When she had gone, Leroy lay on his improvised bed thinking of his cleverness. He knew how to manage that one now; he sure had that mean little girl worried, and worried good. It wouldn’t be long before she’d jump and fidget when he spoke to her. Just wait and see if she didn’t.
Rhoda came into her apartment and ate her lunch; then, after she’d practiced her piano lesson, she said casually to her mother, “Is it the truth that when blood has been washed off anything a policeman can still tell it was there if he puts powder on the place? Will the place really turn blue?”
“Who’s been talking to you about such things? Leroy?”
“No, Mother, it wasn’t him. You told me not to talk to Leroy. It was some men I heard talking about it when they passed the park gate.”

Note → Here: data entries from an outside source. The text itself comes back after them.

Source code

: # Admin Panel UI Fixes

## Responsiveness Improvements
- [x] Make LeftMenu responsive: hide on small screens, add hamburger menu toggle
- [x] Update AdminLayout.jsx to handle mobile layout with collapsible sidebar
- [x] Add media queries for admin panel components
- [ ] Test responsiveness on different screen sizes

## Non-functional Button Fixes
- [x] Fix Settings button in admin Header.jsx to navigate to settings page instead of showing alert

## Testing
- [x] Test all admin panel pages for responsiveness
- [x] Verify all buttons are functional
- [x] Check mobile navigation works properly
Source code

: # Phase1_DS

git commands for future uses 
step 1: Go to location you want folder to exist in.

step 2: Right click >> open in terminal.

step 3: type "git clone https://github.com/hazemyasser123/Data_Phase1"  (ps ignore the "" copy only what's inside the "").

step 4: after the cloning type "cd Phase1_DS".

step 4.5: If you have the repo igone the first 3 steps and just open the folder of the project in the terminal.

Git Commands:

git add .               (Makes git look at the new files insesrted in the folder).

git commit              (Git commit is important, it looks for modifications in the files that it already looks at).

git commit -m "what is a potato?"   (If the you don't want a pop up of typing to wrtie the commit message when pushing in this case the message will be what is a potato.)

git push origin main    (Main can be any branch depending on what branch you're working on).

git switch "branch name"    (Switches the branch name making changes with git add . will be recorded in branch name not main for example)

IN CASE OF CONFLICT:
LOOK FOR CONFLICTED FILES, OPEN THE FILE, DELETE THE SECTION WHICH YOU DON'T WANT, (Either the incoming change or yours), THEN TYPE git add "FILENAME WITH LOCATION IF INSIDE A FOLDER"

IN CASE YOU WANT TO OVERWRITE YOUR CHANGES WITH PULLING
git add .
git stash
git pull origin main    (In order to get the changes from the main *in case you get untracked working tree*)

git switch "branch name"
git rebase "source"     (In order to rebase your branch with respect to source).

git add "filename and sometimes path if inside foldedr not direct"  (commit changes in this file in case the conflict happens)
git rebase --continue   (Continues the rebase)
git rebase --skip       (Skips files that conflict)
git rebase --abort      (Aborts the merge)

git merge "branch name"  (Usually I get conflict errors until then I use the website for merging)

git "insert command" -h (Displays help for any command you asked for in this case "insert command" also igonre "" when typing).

Mrs. Penmark said she didn’t know about the bloodstains, although she’d call Uncle Reginald, who was an authority on these matters, if Rhoda really wanted to know; but Rhoda, in sudden alarm, shook her head from side to side, and said, “No.” It was then Christine went back to her kitchen, to finish the luncheon dishes there; but her suspicions were now aroused, and she wondered why the child had asked her strange question, for she knew now, and had known for a long time, that Rhoda asked nothing idly, for the pleasure of hearing her own voice, as other children did.